Good morning. Politicians like to claim that they are completely different from their opponents, because to win elections they need dividing line issues, but in truth the similarities can be striking too, because they end up facing the same challenges, and the electorate does not change much either. This Labour government is not the same as the last Conservative one. But at times it has sounded like Rishi Sunak (it adopted his signature anti-smoking legislation wholesale), Liz Truss (ministers constantly stress that growth is the number one priority) and even Boris Johnson (after the negativism of last year’s budget, there is a pivot towards more optimism). And today it it is sounding a bit like Theresa May in her “hostile environment” phase as home secretary.
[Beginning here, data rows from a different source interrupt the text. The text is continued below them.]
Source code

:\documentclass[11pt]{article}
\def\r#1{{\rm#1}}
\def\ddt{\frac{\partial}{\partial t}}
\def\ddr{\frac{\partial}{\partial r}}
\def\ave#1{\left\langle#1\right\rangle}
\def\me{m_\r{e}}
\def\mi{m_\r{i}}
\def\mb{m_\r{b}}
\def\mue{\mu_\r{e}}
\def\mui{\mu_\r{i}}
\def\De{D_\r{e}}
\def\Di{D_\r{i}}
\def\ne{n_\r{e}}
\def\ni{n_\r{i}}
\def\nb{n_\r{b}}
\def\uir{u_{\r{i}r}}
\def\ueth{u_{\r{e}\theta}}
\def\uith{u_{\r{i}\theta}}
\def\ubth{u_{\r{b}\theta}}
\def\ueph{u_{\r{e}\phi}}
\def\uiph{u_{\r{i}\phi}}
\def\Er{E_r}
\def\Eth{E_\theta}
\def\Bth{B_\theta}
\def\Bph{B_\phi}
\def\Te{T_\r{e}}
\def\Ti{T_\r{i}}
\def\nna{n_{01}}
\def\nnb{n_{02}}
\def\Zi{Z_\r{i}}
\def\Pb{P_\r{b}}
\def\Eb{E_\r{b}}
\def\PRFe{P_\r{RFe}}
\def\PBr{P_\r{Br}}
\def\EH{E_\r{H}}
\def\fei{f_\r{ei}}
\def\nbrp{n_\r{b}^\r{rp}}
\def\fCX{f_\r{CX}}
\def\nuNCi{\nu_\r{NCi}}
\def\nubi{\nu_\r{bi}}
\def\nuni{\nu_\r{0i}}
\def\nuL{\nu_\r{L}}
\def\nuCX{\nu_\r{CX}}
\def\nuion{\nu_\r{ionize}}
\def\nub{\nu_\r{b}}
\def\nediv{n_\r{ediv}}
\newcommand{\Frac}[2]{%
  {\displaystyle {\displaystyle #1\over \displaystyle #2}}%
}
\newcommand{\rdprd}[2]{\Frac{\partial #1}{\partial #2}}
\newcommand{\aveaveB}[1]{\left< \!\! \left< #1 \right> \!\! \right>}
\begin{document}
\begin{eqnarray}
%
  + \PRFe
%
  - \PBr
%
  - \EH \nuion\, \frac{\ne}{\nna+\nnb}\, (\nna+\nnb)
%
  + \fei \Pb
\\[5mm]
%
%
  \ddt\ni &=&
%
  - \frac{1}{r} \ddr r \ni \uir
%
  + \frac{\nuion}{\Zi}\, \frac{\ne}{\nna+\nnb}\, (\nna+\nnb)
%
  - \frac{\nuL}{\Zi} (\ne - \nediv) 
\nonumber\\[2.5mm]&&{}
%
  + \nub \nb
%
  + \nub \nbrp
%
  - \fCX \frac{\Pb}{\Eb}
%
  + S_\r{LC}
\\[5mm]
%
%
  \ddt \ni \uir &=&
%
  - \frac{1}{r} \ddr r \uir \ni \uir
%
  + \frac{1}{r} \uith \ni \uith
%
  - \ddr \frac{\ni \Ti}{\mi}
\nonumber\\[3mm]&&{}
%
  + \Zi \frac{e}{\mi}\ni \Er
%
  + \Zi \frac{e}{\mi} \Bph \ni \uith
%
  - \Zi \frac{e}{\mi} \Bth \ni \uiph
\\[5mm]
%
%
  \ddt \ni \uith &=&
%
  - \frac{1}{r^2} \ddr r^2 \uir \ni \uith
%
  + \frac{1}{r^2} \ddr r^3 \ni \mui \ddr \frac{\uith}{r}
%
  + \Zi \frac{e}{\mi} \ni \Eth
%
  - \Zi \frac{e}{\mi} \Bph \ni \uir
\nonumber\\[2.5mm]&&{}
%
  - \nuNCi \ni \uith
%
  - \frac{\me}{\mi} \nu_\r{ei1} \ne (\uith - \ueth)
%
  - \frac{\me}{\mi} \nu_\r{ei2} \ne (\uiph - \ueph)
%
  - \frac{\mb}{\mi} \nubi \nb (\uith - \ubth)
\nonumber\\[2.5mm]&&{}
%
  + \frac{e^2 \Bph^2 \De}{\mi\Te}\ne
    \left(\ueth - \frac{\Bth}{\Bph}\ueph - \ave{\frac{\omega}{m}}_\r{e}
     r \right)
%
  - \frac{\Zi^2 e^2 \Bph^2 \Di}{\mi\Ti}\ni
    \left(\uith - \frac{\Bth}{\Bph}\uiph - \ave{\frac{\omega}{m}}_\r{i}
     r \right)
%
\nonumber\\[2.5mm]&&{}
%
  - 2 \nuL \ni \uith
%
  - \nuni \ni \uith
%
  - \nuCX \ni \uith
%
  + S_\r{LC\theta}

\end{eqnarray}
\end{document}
The Home Office has embarked on a publicity blitz to show that it it beefing up efforts to catch people who are working in the UK illegally and to deport people who should not be in the country. This is not just policy; it involves ‘show not tell’ communications. As Pippa Crerar, Diane Taylor and Peter Walker report:

Yvette Cooper, the home secretary, is expected to join an early morning raid this week targeting illegal working, while the government will broadcast footage of deportations, a number of them involving foreign criminals, from detention to removal centres and on to waiting planes …

Downing Street is planning to go beyond simply taking the fight to Reform. “We don’t think it’s enough just to look strong on migration, we actually need to be strong. We’ve done really well on returns but people say they don’t believe it, that if it was true they’d see it on the news,” a source said.

This sort of approach is contentious in liberal circles (which may be part of the appeal in No 10, where Labour figures are worried a lot more at the moment about losing votes to Reform UK than losing votes to the Liberal Democrats and the Greens) and the Refugee Council has criticised the Home Office for the way it is publicising what it is doing. Enver Solomon, its chief executive, told the Independent:

It was not long ago that hate-filled mobs attempted to burn refugees alive in a hotel,. Communities are still healing from the appalling violence last summer, so the government should not risk driving up mistrust by using performative tactics that play into negative and dangerous narratives about immigration.

The public want a system that is orderly and controlled but also compassionate. That includes returning people without a right to be in the UK, but doing so in a dignified way instead of melodramatic television footage that will not build trust in government.

Angela Eagle, the minister for border security and asylum, has been doing an interview round this morning and she defended that the government is doing. Asked whether the policy was line with Keir Starmer’s previous pledge in opposition to create an immigration system “based on compassion and dignity”, Eagle replied:

I don’t believe for one minute that enforcing the law and ensuring that people who break the law face the consequences of doing that, up to and including deportation, arrest, is not compassionate. We have to have a system where the rules are respected and enforced.

She also defended the Home Office releasing pictures and footage of immigration raids and deportations:

It’s important that we show what we are doing and it’s important that we send messages to people who may have been sold lies about what will await them in the UK if they get themselves smuggled in.

They are more likely to be living in squalid conditions, being exploited by vicious gangs.

It’s important that we get those realities across and it’s important that that’s done in imagery as well as words.

There will be more on this as the day goes on. Here is the agenda for the day.

11.30am: Downing Street holds a lobby briefing.

Afternoon: Farmers hold a rally in Westminster to protest about the extension of inheritance tax to cover farms.

2.30pm: John Healey, the defence secretary, takes questions in the Commons.

After 3.30pm: MPs debate the second reading of the border security, asylum and immigration bill.